**Problem statement**
The answer must be every line below that holds the word "Dictionary".

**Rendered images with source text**
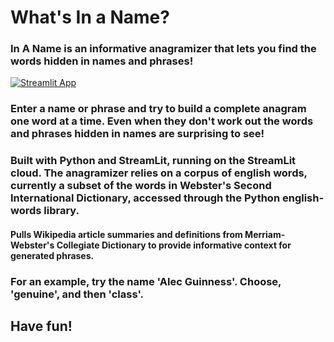 # What's In a Name?
### In A Name is an informative anagramizer that lets you find the words hidden in names and phrases!

[![Streamlit App](https://static.streamlit.io/badges/streamlit_badge_black_white.svg)](https://mpolinsky-anagramizer-main-deploy-7symnm.streamlitapp.com)

### Enter a name or phrase and try to build a complete anagram one word at a time.  Even when they don't work out the words and phrases hidden in names are surprising to see!

### Built with Python and StreamLit, running on the StreamLit cloud.  The anagramizer relies on a corpus of english words, currently a subset of the words in Webster's Second International Dictionary, accessed through the Python english-words library.

#### Pulls Wikipedia article summaries and definitions from Merriam-Webster's Collegiate Dictionary to provide informative context for generated phrases.

### For an example, try the name **'Alec Guinness'**.  Choose, **'genuine'**, and then **'class'**.

## Have fun!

**Written answer**
### Built with Python and StreamLit, running on the StreamLit cloud.  The anagramizer relies on a corpus of english words, currently a subset of the words in Webster's Second International Dictionary, accessed through the Python english-words library.
#### Pulls Wikipedia article summaries and definitions from Merriam-Webster's Collegiate Dictionary to provide informative context for generated phrases.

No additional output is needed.